In article <106546@sun.Eng.Sun.COM> page@sun.UUCP (Bob Page) writes:
>It's also unlikely unless somebody writes a retargetable graphics
>library for the Amiga.  Until then you're on your own poking values
>into registers.  Forget about programs that hack the copper list.
>
Not knowing that much about Amiga Hardware/Software concerning how it handles
graphics, I bow to your knowledge :-).  I never figured it would be
completely compatible with other amiga software. It would be nice tho.

>>Can you see a 68030 Amiga, with this board, about 8 megs of memory
>>and Ethernet? It would blow away Macs, IBM, Apollo, Vaxen, and Sun's!
>
>I doubt it, as that configuration is just about "workstation standard"
>these days.  But for sure, it would cost a lot more and put CBM into a
>turf they have not played in before (which, I again point out, they
>have not indicated any desire to be in), where competition is arguably
>tougher.

I don't know about Suns, but I have used a Vaxstation, and it is not very
powerful or fast. AutoCAD crawls on it. And as far as IBM and Macs go:
(386 clones and MacII), A 68030 Amiga with 1024^2 graphics would definitely
be better/faster. 

The competition would be tougher. And like you said Commodore isn't likely to
do such a thing. They seem happy with having a 'gamers' reputation. So be it.
I am happy with the Amiga I have now. I was just looking at the future. The
Amiga will eventually expand to these lofty heights eventually. Why not now?

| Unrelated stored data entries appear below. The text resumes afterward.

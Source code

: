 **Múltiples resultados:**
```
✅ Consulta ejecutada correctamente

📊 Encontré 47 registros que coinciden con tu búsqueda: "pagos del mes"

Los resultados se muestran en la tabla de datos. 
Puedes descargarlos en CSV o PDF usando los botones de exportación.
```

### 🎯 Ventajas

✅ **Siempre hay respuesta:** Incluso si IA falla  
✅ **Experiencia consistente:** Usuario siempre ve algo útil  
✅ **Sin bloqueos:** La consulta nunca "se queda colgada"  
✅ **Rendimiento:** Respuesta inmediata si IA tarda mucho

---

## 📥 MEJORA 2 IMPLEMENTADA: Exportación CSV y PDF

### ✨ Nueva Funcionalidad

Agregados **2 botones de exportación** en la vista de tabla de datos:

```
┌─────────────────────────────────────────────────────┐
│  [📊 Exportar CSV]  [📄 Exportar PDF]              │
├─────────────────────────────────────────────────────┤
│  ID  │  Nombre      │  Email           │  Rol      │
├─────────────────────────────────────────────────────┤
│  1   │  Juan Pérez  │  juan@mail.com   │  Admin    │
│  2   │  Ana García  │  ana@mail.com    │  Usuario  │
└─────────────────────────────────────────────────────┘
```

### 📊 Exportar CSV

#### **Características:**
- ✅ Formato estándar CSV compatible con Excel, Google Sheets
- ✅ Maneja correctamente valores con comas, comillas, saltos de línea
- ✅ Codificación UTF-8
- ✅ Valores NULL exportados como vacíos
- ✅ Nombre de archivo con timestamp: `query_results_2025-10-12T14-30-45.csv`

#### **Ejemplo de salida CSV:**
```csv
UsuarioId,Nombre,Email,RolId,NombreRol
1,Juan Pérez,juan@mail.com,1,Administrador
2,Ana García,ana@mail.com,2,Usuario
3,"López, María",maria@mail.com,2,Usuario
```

Ah well, till then, I can dream about it.

>
>..bob


-- 
John Sparks   |  {rutgers|uunet}!ukma!corpane!sparks | D.I.S.K. 24hrs 1200bps
[not for RHF] |          sparks@corpane.UUCP         | 502/968-5401 thru -5406 
Beware of quantum ducks: Quark, Quark.

stephan@cup.portal.com (Stephen Derek Schaem) (05/30/89)

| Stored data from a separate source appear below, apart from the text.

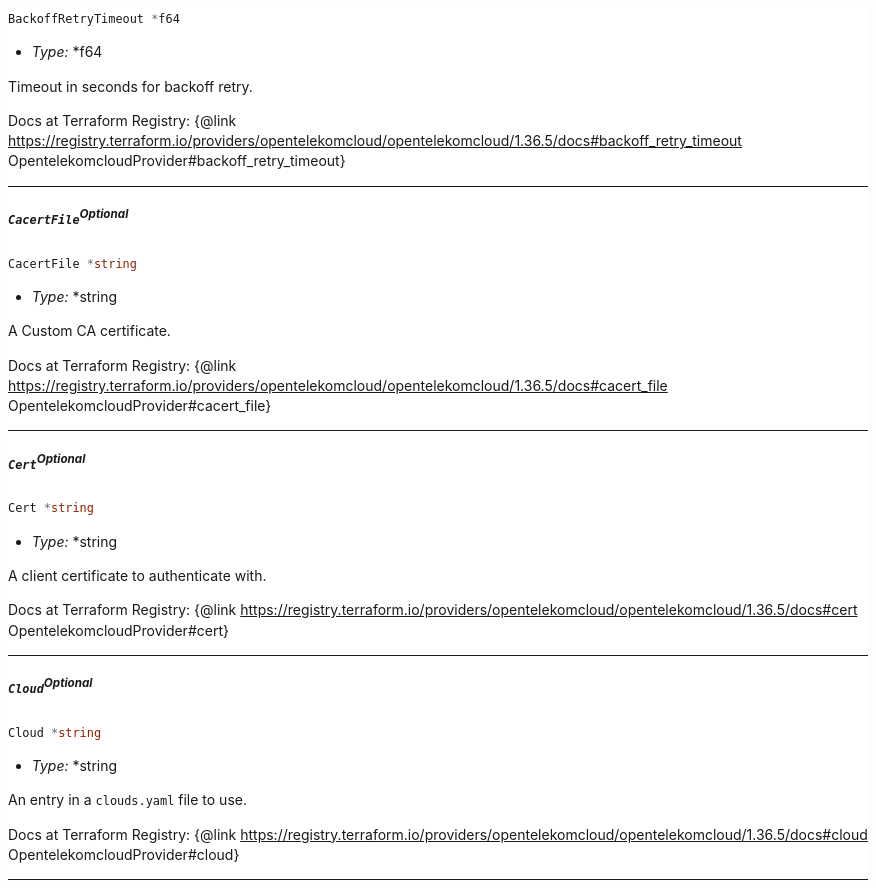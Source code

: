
 ```go
BackoffRetryTimeout *f64
```

- *Type:* *f64

Timeout in seconds for backoff retry.

Docs at Terraform Registry: {@link https://registry.terraform.io/providers/opentelekomcloud/opentelekomcloud/1.36.5/docs#backoff_retry_timeout OpentelekomcloudProvider#backoff_retry_timeout}

---

##### `CacertFile`<sup>Optional</sup> <a name="CacertFile" id="@cdktf/provider-opentelekomcloud.provider.OpentelekomcloudProviderConfig.property.cacertFile"></a>

```go
CacertFile *string
```

- *Type:* *string

A Custom CA certificate.

Docs at Terraform Registry: {@link https://registry.terraform.io/providers/opentelekomcloud/opentelekomcloud/1.36.5/docs#cacert_file OpentelekomcloudProvider#cacert_file}

---

##### `Cert`<sup>Optional</sup> <a name="Cert" id="@cdktf/provider-opentelekomcloud.provider.OpentelekomcloudProviderConfig.property.cert"></a>

```go
Cert *string
```

- *Type:* *string

A client certificate to authenticate with.

Docs at Terraform Registry: {@link https://registry.terraform.io/providers/opentelekomcloud/opentelekomcloud/1.36.5/docs#cert OpentelekomcloudProvider#cert}

---

##### `Cloud`<sup>Optional</sup> <a name="Cloud" id="@cdktf/provider-opentelekomcloud.provider.OpentelekomcloudProviderConfig.property.cloud"></a>

```go
Cloud *string
```

- *Type:* *string

An entry in a `clouds.yaml` file to use.

Docs at Terraform Registry: {@link https://registry.terraform.io/providers/opentelekomcloud/opentelekomcloud/1.36.5/docs#cloud OpentelekomcloudProvider#cloud}

---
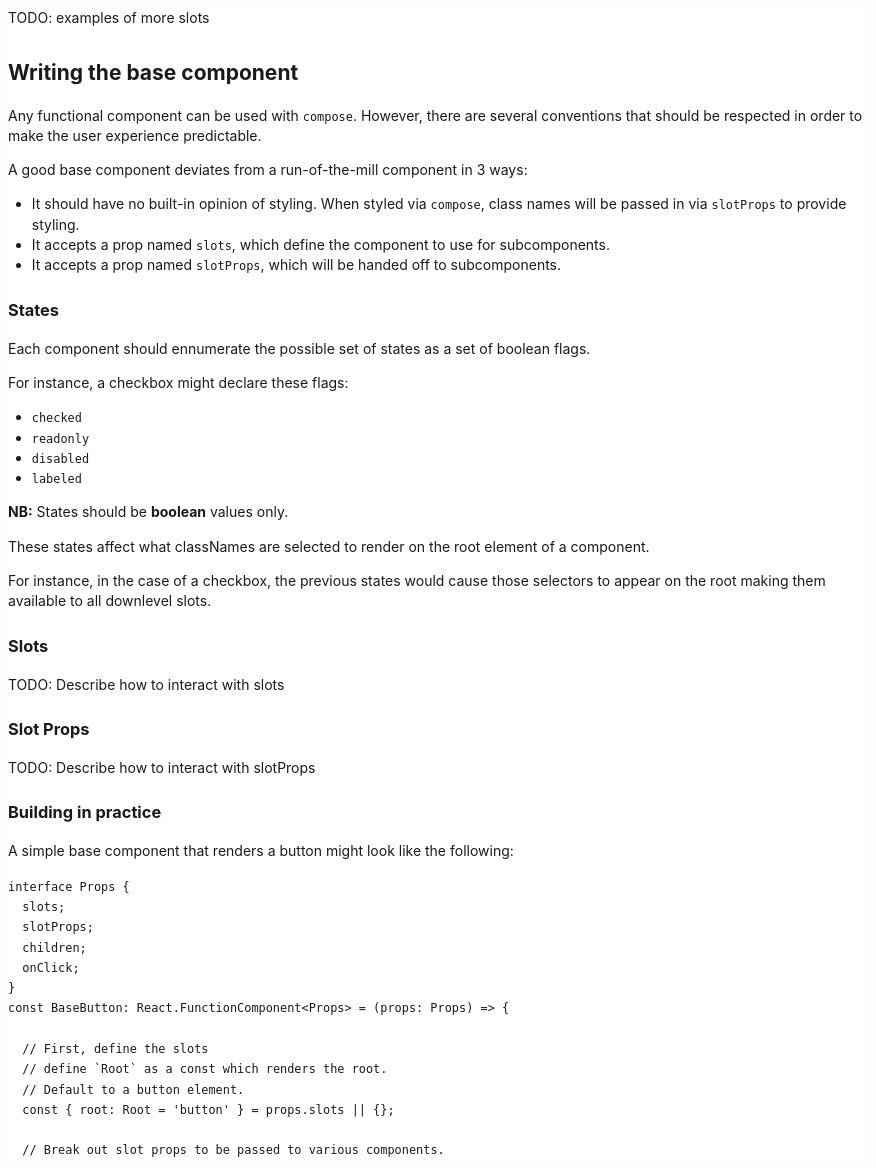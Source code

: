 TODO: examples of more slots

Writing the base component
--------------------------

Any functional component can be used with `compose`. However, there are
several conventions that should be respected in order to make the user
experience predictable.

A good base component deviates from a run-of-the-mill component in 3
ways:

-   It should have no built-in opinion of styling. When styled via
    `compose`, class names will be passed in via `slotProps` to provide
    styling.
-   It accepts a prop named `slots`, which define the component to use
    for subcomponents.
-   It accepts a prop named `slotProps`, which will be handed off to
    subcomponents.

### States

Each component should ennumerate the possible set of states as a set of
boolean flags.

For instance, a checkbox might declare these flags:

-   `checked`
-   `readonly`
-   `disabled`
-   `labeled`

**NB:** States should be **boolean** values only.

These states affect what classNames are selected to render on the root
element of a component.

For instance, in the case of a checkbox, the previous states would cause
those selectors to appear on the root making them available to all
downlevel slots.

### Slots

TODO: Describe how to interact with slots

### Slot Props

TODO: Describe how to interact with slotProps

### Building in practice

A simple base component that renders a button might look like the
following:

``` {.javascript org-language="js"}
interface Props {
  slots;
  slotProps;
  children;
  onClick;
}
const BaseButton: React.FunctionComponent<Props> = (props: Props) => {

  // First, define the slots
  // define `Root` as a const which renders the root.
  // Default to a button element.
  const { root: Root = 'button' } = props.slots || {};

  // Break out slot props to be passed to various components.
```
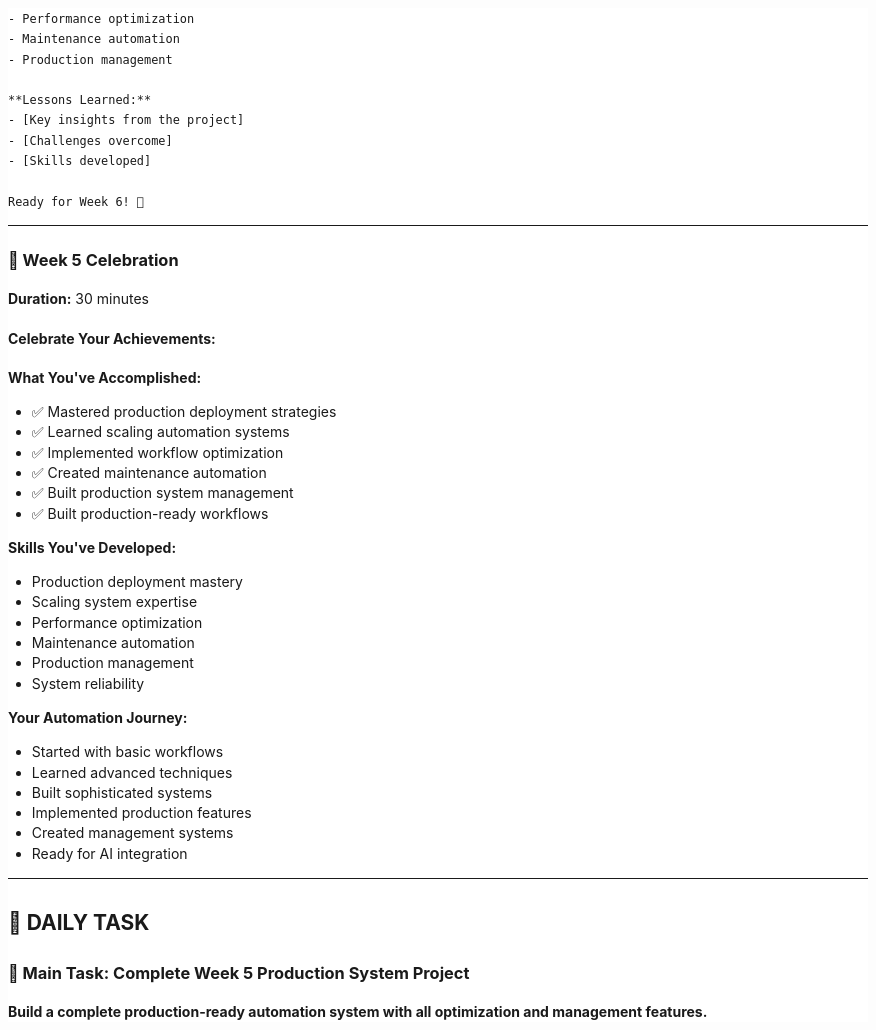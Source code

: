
 ```
- Performance optimization
- Maintenance automation
- Production management

**Lessons Learned:**
- [Key insights from the project]
- [Challenges overcome]
- [Skills developed]

Ready for Week 6! 🚀
```

---

### **🎉 Week 5 Celebration**
**Duration:** 30 minutes

#### **Celebrate Your Achievements:**

**What You've Accomplished:**
- ✅ Mastered production deployment strategies
- ✅ Learned scaling automation systems
- ✅ Implemented workflow optimization
- ✅ Created maintenance automation
- ✅ Built production system management
- ✅ Built production-ready workflows

**Skills You've Developed:**
- Production deployment mastery
- Scaling system expertise
- Performance optimization
- Maintenance automation
- Production management
- System reliability

**Your Automation Journey:**
- Started with basic workflows
- Learned advanced techniques
- Built sophisticated systems
- Implemented production features
- Created management systems
- Ready for AI integration

---

## 📝 DAILY TASK

### **🎯 Main Task: Complete Week 5 Production System Project**

**Build a complete production-ready automation system with all optimization and management features.**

 CBM CANT go into that market! First if people need speed for calculation and
GFX they get a SGI.And a low end from SGI wouldnt be that fare from a 68030
amiga with 8 meg and video card and monitor.And even if the price would be
 couple of 1000 less, the quality would be to big!
All I want to say is that CBM should not go into that bussness.

timg@ziebmef.uucp (Tim Grantham) (05/31/89)

In article <106547@sun.Eng.Sun.COM> cmcmanis@sun.UUCP (Chuck McManis) writes:

>do with 6X the budget? Real development. Look at their UNIX offering,
>no networking and not even X11 as the window system (even when it is
>free from MIT!) How is that going to compete with the Sun's, DEC, and HP's
>of the world? The A2500UX+Viking is almost as powerful as a Sun 3/50 
>(which is pretty much the bottom of Sun's line these days) and nearly 
>twice as expensive and can't even talk ethernet out of the box. Is
>that competitive? How many Yugoes do you see on the street?
>
>Reality check time,
^^^^^^^^

Which reality is this, Chuck? In the one I am in, CBM has not released a UNIX
offering, at least not to the general public, or even educational institutions.
Those of us who are not clairvoyant will wait until then to criticise (or... 
gasp... even praise) the machine based on what it is actually delivered with and
what it actually costs.

Tim.
-- 

timg@ziebmef.UUCP		{uunet!mnetor!lsuc,utgpu}!ncrcan!ziebmef!timg

-------------------------------------------------------------------------------
How many Amiga users does it take to change a light bulb?